**WHAT THIS TASK INVOLVES**. Make an exact copy of all the entries, but do not reproduce the pictures.

Start of Block

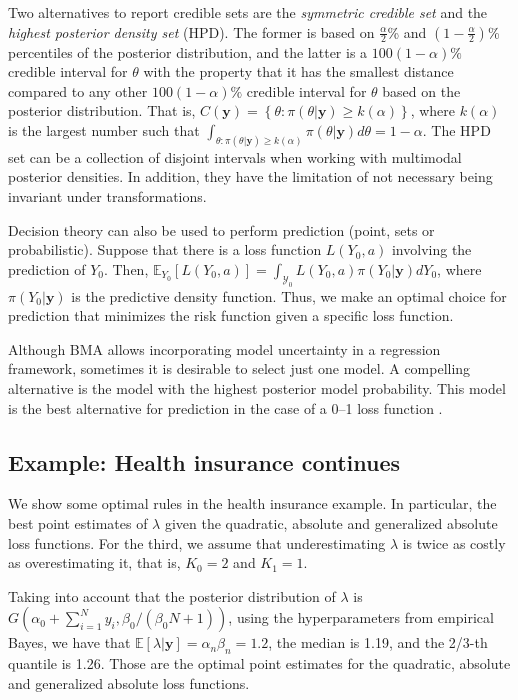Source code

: Two alternatives to report credible sets are the \textit{symmetric credible set} and the \textit{highest posterior density set} (HPD). The former is based on $\frac{\alpha}{2}$\% and $(1-\frac{\alpha}{2})$\% percentiles of the posterior distribution, and the latter is a $100(1-\alpha)\%$ credible interval for $\theta$ with the property that it has the smallest distance compared to any other $100(1-\alpha)\%$ credible interval for $\theta$ based on the posterior distribution. That is, $C(\mathbf{y})=\left\{\theta:\pi(\theta|\mathbf{y})\geq k(\alpha)\right\}$, where $k(\alpha)$ is the largest number such that $\int_{\theta:\pi(\theta|\mathbf{y})\geq k(\alpha)}\pi(\theta|\mathbf{y})d\theta=1-\alpha$. The HPD set can be a collection of disjoint intervals when working with multimodal posterior densities. In addition, they have the limitation of not necessary being invariant under transformations. 

Decision theory can also be used to perform prediction (point, sets or probabilistic). Suppose that there is a loss function $L(Y_0,a)$ involving the prediction of $Y_0$. Then, $\mathbb{E}_{Y_0}[L(Y_0,a)]=\int_{\mathcal{Y}_0}L(Y_0,a)\pi(Y_0|\mathbf{y})dY_0$, where $\pi(Y_0|\mathbf{y})$ is the predictive density function. Thus, we make an optimal choice for prediction that minimizes the risk function given a specific loss function.

Although BMA allows incorporating model uncertainty in a regression framework, sometimes it is desirable to select just one model. A compelling alternative is the model with the highest posterior model probability. This model is the best alternative for prediction in the case of a 0--1 loss function \cite{Clyde2004}.

\subsection{Example: Health insurance continues}\label{131}

We show some optimal rules in the health insurance example. In particular, the best point estimates of $\lambda$ given the quadratic, absolute and generalized absolute loss functions. For the third, we assume that underestimating $\lambda$ is twice as costly as overestimating it, that is, $K_0=2$ and $K_1=1$.

Taking into account that the posterior distribution of $\lambda$ is $G(\alpha_0+\sum_{i=1}^N y_i, \beta_0/(\beta_0N+1))$, using the hyperparameters from empirical Bayes, we have that $\mathbb{E}[\lambda|\mathbf{y}]=\alpha_n\beta_n=1.2$, the median is 1.19, and the 2/3-th quantile is 1.26. Those are the optimal point estimates for the quadratic, absolute and generalized absolute loss functions.

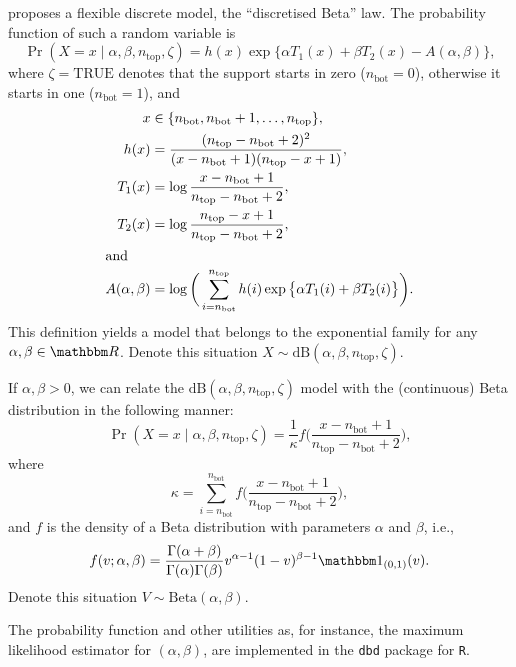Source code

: \documentclass[12pt]{article}
\begin{document}
\citet{ANewVersatileDiscreteDistribution} proposes a flexible discrete model, the ``discretised Beta'' law.
The probability function of such a random variable is
\begin{equation}
\Pr(X  = x \mid \alpha, \beta, n_{\text{top}}, \zeta) = h(x) \exp\big\{ \alpha T_1(x) + \beta T_2(x) - A(\alpha, \beta) \big\},
\label{Eq:ProbdbExponential}
\end{equation}
where $\zeta=\text{TRUE}$ denotes that the support starts in zero ($n_{\text{bot}}=0$), otherwise it starts in one ($n_{\text{bot}}=1$), and
\begin{align}
x &\in \{n_{\text{bot}}, n_{\text{bot}}+1, \dots, n_{\text{top}}\},\\
h(x) & =\frac{(n_{\text{top}} - n_{\text{bot}}+2)^2}{
(x-n_{\text{bot}}+1)	(n_{\text{top}}-x+1)	},\\
T_1(x) &= \log\frac{x-n_{\text{bot}}+1}{n_{\text{top}}-n_{\text{bot}}+2}, \\
T_2(x) &= \log\frac{n_{\text{top}}-x+1}{n_{\text{top}}-n_{\text{bot}}+2}, \\
\intertext{and}
A(\alpha,\beta) &= \log \bigg(
\sum_{i=n_{\text{bot}}}^{n_{\text{top}}} h(i) \exp\big\{ \alpha T_1(i) + \beta T_2(i)\big\}
\bigg).
\end{align}
This definition yields a model that belongs to the exponential family for any $\alpha,\beta\in\mathbbm R$.
Denote this situation $X\sim\text{dB}(\alpha,\beta, n_{\text{top}},\zeta)$.

If $\alpha,\beta>0$, we can relate the $\text{dB}(\alpha,\beta, n_{\text{top}},\zeta)$ model with the (continuous) Beta distribution in the following manner:
\begin{equation}
\Pr(X=x \mid \alpha, \beta, n_{\text{top}}, \zeta) = 
\frac{1}{\kappa} f\Big(
\frac{x-n_{\text{bot}}+1}{n_{\text{top}}-n_{\text{bot}}+2}
\Big),
\label{Eq:Probdb}
\end{equation}
where
$$
\kappa = \sum_{i=n_{\text{bot}}}^{n_{\text{bot}}} f\Big(
\frac{x-n_{\text{bot}}+1}{n_{\text{top}}-n_{\text{bot}}+2}
\Big),
$$
and $f$ is the density of a Beta distribution with parameters $\alpha$ and $\beta$, i.e.,
\begin{equation}
	f(v;\alpha, \beta) = \frac{\Gamma(\alpha+\beta)}{\Gamma(\alpha)\Gamma(\beta)} v^{\alpha-1} (1-v)^{\beta-1} \mathbbm 1_{(0,1)}(v).
	\label{Eq:DensBeta}
\end{equation}
Denote this situation $V\sim\text{Beta}(\alpha,\beta)$.

The probability function and other utilities as, for instance, the maximum likelihood estimator for $(\alpha,\beta)$, are implemented in the \texttt{dbd} package for \texttt{R}.
\end{document}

End of Block

**WRITTEN ANSWER**.
Source code

: Two alternatives to report credible sets are the \textit{symmetric credible set} and the \textit{highest posterior density set} (HPD). The former is based on $\frac{\alpha}{2}$\% and $(1-\frac{\alpha}{2})$\% percentiles of the posterior distribution, and the latter is a $100(1-\alpha)\%$ credible interval for $\theta$ with the property that it has the smallest distance compared to any other $100(1-\alpha)\%$ credible interval for $\theta$ based on the posterior distribution. That is, $C(\mathbf{y})=\left\{\theta:\pi(\theta|\mathbf{y})\geq k(\alpha)\right\}$, where $k(\alpha)$ is the largest number such that $\int_{\theta:\pi(\theta|\mathbf{y})\geq k(\alpha)}\pi(\theta|\mathbf{y})d\theta=1-\alpha$. The HPD set can be a collection of disjoint intervals when working with multimodal posterior densities. In addition, they have the limitation of not necessary being invariant under transformations. 

Decision theory can also be used to perform prediction (point, sets or probabilistic). Suppose that there is a loss function $L(Y_0,a)$ involving the prediction of $Y_0$. Then, $\mathbb{E}_{Y_0}[L(Y_0,a)]=\int_{\mathcal{Y}_0}L(Y_0,a)\pi(Y_0|\mathbf{y})dY_0$, where $\pi(Y_0|\mathbf{y})$ is the predictive density function. Thus, we make an optimal choice for prediction that minimizes the risk function given a specific loss function.

Although BMA allows incorporating model uncertainty in a regression framework, sometimes it is desirable to select just one model. A compelling alternative is the model with the highest posterior model probability. This model is the best alternative for prediction in the case of a 0--1 loss function \cite{Clyde2004}.

\subsection{Example: Health insurance continues}\label{131}

We show some optimal rules in the health insurance example. In particular, the best point estimates of $\lambda$ given the quadratic, absolute and generalized absolute loss functions. For the third, we assume that underestimating $\lambda$ is twice as costly as overestimating it, that is, $K_0=2$ and $K_1=1$.

Taking into account that the posterior distribution of $\lambda$ is $G(\alpha_0+\sum_{i=1}^N y_i, \beta_0/(\beta_0N+1))$, using the hyperparameters from empirical Bayes, we have that $\mathbb{E}[\lambda|\mathbf{y}]=\alpha_n\beta_n=1.2$, the median is 1.19, and the 2/3-th quantile is 1.26. Those are the optimal point estimates for the quadratic, absolute and generalized absolute loss functions.

Source code

: \documentclass[12pt]{article}
\begin{document}
\citet{ANewVersatileDiscreteDistribution} proposes a flexible discrete model, the ``discretised Beta'' law.
The probability function of such a random variable is
\begin{equation}
\Pr(X  = x \mid \alpha, \beta, n_{\text{top}}, \zeta) = h(x) \exp\big\{ \alpha T_1(x) + \beta T_2(x) - A(\alpha, \beta) \big\},
\label{Eq:ProbdbExponential}
\end{equation}
where $\zeta=\text{TRUE}$ denotes that the support starts in zero ($n_{\text{bot}}=0$), otherwise it starts in one ($n_{\text{bot}}=1$), and
\begin{align}
x &\in \{n_{\text{bot}}, n_{\text{bot}}+1, \dots, n_{\text{top}}\},\\
h(x) & =\frac{(n_{\text{top}} - n_{\text{bot}}+2)^2}{
(x-n_{\text{bot}}+1)	(n_{\text{top}}-x+1)	},\\
T_1(x) &= \log\frac{x-n_{\text{bot}}+1}{n_{\text{top}}-n_{\text{bot}}+2}, \\
T_2(x) &= \log\frac{n_{\text{top}}-x+1}{n_{\text{top}}-n_{\text{bot}}+2}, \\
\intertext{and}
A(\alpha,\beta) &= \log \bigg(
\sum_{i=n_{\text{bot}}}^{n_{\text{top}}} h(i) \exp\big\{ \alpha T_1(i) + \beta T_2(i)\big\}
\bigg).
\end{align}
This definition yields a model that belongs to the exponential family for any $\alpha,\beta\in\mathbbm R$.
Denote this situation $X\sim\text{dB}(\alpha,\beta, n_{\text{top}},\zeta)$.

If $\alpha,\beta>0$, we can relate the $\text{dB}(\alpha,\beta, n_{\text{top}},\zeta)$ model with the (continuous) Beta distribution in the following manner:
\begin{equation}
\Pr(X=x \mid \alpha, \beta, n_{\text{top}}, \zeta) = 
\frac{1}{\kappa} f\Big(
\frac{x-n_{\text{bot}}+1}{n_{\text{top}}-n_{\text{bot}}+2}
\Big),
\label{Eq:Probdb}
\end{equation}
where
$$
\kappa = \sum_{i=n_{\text{bot}}}^{n_{\text{bot}}} f\Big(
\frac{x-n_{\text{bot}}+1}{n_{\text{top}}-n_{\text{bot}}+2}
\Big),
$$
and $f$ is the density of a Beta distribution with parameters $\alpha$ and $\beta$, i.e.,
\begin{equation}
	f(v;\alpha, \beta) = \frac{\Gamma(\alpha+\beta)}{\Gamma(\alpha)\Gamma(\beta)} v^{\alpha-1} (1-v)^{\beta-1} \mathbbm 1_{(0,1)}(v).
	\label{Eq:DensBeta}
\end{equation}
Denote this situation $V\sim\text{Beta}(\alpha,\beta)$.

The probability function and other utilities as, for instance, the maximum likelihood estimator for $(\alpha,\beta)$, are implemented in the \texttt{dbd} package for \texttt{R}.
\end{document}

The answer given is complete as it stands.